Start of Task data

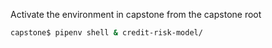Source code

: Activate the environment in capstone from the capstone root 

```sh
capstone$ pipenv shell & credit-risk-model/

```


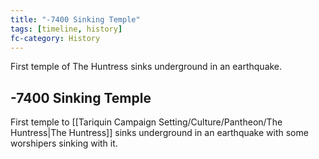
 ```yaml
---
title: "-7400 Sinking Temple"
tags: [timeline, history]
fc-category: History
---
```

<span class='ob-timelines'
	data-date='-7400-00-00-00'
	data-title='Sinking Temple'
	data-class='orange'>First temple of The Huntress sinks underground in an earthquake.</span>
## -7400 Sinking Temple
First temple to [[Tariquin Campaign Setting/Culture/Pantheon/The Huntress|The Huntress]] sinks underground in an earthquake with some worshipers sinking with it.


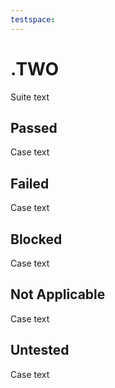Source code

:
 ```yaml
---
testspace:
---
```

# .TWO
Suite text
## Passed
Case text
## Failed
Case text
## Blocked
Case text
## Not Applicable
Case text
## Untested
Case text
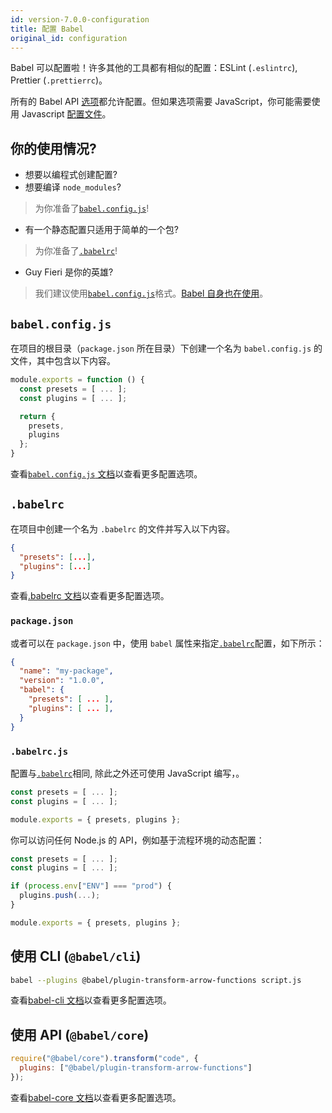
 ```yaml
---
id: version-7.0.0-configuration
title: 配置 Babel
original_id: configuration
---
```


Babel 可以配置啦！许多其他的工具都有相似的配置：ESLint (`.eslintrc`), Prettier (`.prettierrc`)。

所有的 Babel API [选项](options.md)都允许配置。但如果选项需要 JavaScript，你可能需要使用 Javascript [配置文件](config-files.md)。

## 你的使用情况?

- 想要以编程式创建配置?
- 想要编译 `node_modules`?

> 为你准备了[`babel.config.js`](#babelconfigjs)!

- 有一个静态配置只适用于简单的一个包?

> 为你准备了[`.babelrc`](#babelrc)!

- Guy Fieri 是你的英雄?

> 我们建议使用[`babel.config.js`](config-files.md#project-wide-configuration)格式。[Babel 自身也在使用](https://github.com/babel/babel/blob/master/babel.config.js)。

## `babel.config.js`

在项目的根目录（`package.json` 所在目录）下创建一个名为 `babel.config.js` 的文件，其中包含以下内容。

```js
module.exports = function () {
  const presets = [ ... ];
  const plugins = [ ... ];

  return {
    presets,
    plugins
  };
}
```

查看[`babel.config.js` 文档](config-files.md#project-wide-configuration)以查看更多配置选项。

## `.babelrc`

在项目中创建一个名为 `.babelrc` 的文件并写入以下内容。

```json
{
  "presets": [...],
  "plugins": [...]
}
```

查看[.babelrc 文档](babelrc.md)以查看更多配置选项。


### `package.json`

或者可以在 `package.json` 中，使用 `babel` 属性来指定[`.babelrc`](#babelrc)配置，如下所示：

```json
{
  "name": "my-package",
  "version": "1.0.0",
  "babel": {
    "presets": [ ... ],
    "plugins": [ ... ],
  }
}
```

### `.babelrc.js`

配置与[`.babelrc`](#babelrc)相同, 除此之外还可使用 JavaScript 编写，。

```js
const presets = [ ... ];
const plugins = [ ... ];

module.exports = { presets, plugins };
```

你可以访问任何 Node.js 的 API，例如基于流程环境的动态配置：

```js
const presets = [ ... ];
const plugins = [ ... ];

if (process.env["ENV"] === "prod") {
  plugins.push(...);
}

module.exports = { presets, plugins };
```

## 使用 CLI (`@babel/cli`)

```sh
babel --plugins @babel/plugin-transform-arrow-functions script.js
```

查看[babel-cli 文档](babel-cli.md)以查看更多配置选项。


## 使用 API (`@babel/core`)

```js
require("@babel/core").transform("code", {
  plugins: ["@babel/plugin-transform-arrow-functions"]
});
```

查看[babel-core 文档](babel-core.md)以查看更多配置选项。

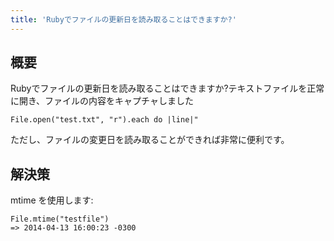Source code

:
```yaml
---
title: 'Rubyでファイルの更新日を読み取ることはできますか?'
---
```


## 概要
Rubyでファイルの更新日を読み取ることはできますか?テキストファイルを正常に開き、ファイルの内容をキャプチャしました

```
File.open("test.txt", "r").each do |line|"

```
ただし、ファイルの変更日を読み取ることができれば非常に便利です。

## 解決策
mtime を使用します:

```
File.mtime("testfile")
=> 2014-04-13 16:00:23 -0300

```
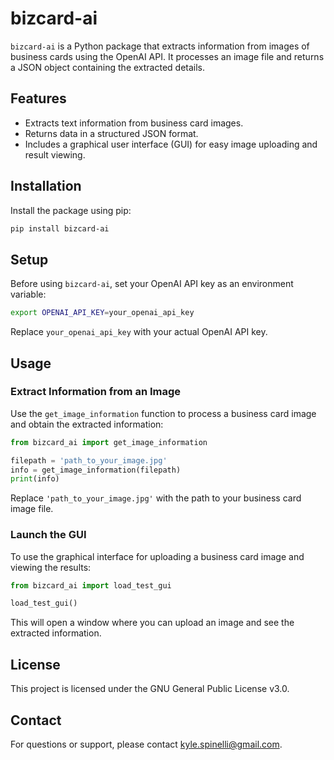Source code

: # bizcard-ai

`bizcard-ai` is a Python package that extracts information from images of business cards using the OpenAI API. It processes an image file and returns a JSON object containing the extracted details.

## Features

- Extracts text information from business card images.
- Returns data in a structured JSON format.
- Includes a graphical user interface (GUI) for easy image uploading and result viewing.

## Installation

Install the package using pip:

```bash
pip install bizcard-ai
```

## Setup

Before using `bizcard-ai`, set your OpenAI API key as an environment variable:

```bash
export OPENAI_API_KEY=your_openai_api_key
```

Replace `your_openai_api_key` with your actual OpenAI API key.

## Usage

### Extract Information from an Image

Use the `get_image_information` function to process a business card image and obtain the extracted information:

```python
from bizcard_ai import get_image_information

filepath = 'path_to_your_image.jpg'
info = get_image_information(filepath)
print(info)
```

Replace `'path_to_your_image.jpg'` with the path to your business card image file.

### Launch the GUI

To use the graphical interface for uploading a business card image and viewing the results:

```python
from bizcard_ai import load_test_gui

load_test_gui()
```

This will open a window where you can upload an image and see the extracted information.

## License

This project is licensed under the GNU General Public License v3.0.

## Contact

For questions or support, please contact [kyle.spinelli@gmail.com](mailto:kyle.spinelli@gmail.com).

End of Task data

* **Assignment**
Bring together all lines of the entries above in which the string "wide" occurs.

* **Written solution**
> 我们建议使用[`babel.config.js`](config-files.md#project-wide-configuration)格式。[Babel 自身也在使用](https://github.com/babel/babel/blob/master/babel.config.js)。
查看[`babel.config.js` 文档](config-files.md#project-wide-configuration)以查看更多配置选项。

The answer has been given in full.